Archaeologists have discovered a ring of prehistoric shafts, dug thousands of years ago near Stonehenge.

Fieldwork has revealed evidence of a 1.2 mile (2km) wide circle of large shafts measuring more than 10m in diameter and 5m in depth.

They surround the ancient settlement of Durrington Walls, two miles (3km) from Stonehenge.

Tests suggest the ground works are Neolithic and were excavated more than 4,500 years ago.

Experts believe the 20 or more shafts may have served as a boundary to a sacred area connected to the henge.
If the "shafts" are circular, 10 metres diameter, and 5 metres uniform depth, and there are 20 of them, that is 7,853 cubic metres of earth and rock excavated by hand with non-metallic tools, transported and disposed of somewhere.
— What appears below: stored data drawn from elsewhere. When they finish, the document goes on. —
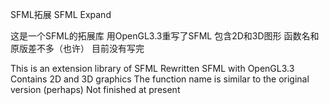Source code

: SFML拓展
SFML Expand


这是一个SFML的拓展库
用OpenGL3.3重写了SFML
包含2D和3D图形
函数名和原版差不多（也许）
目前没有写完


This is an extension library of SFML
Rewritten SFML with OpenGL3.3
Contains 2D and 3D graphics
The function name is similar to the original version (perhaps)
Not finished at present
Neolithic tools means shoulder blades of oxen, wicker baskets, digging sticks, and possibly wooden shovels. That's a huge undertaking.

A 2 km wide circle means a circumference of 6.3 km. If there are "only" 20 shafts, they are rather widely spaced to be a boundary of some kind. Also, isolated pits or shafts are an unusual form of boundary.

I'll be interested to see whether they find more such shafts, whether they really describe a complete circle, and whether they find anything in them.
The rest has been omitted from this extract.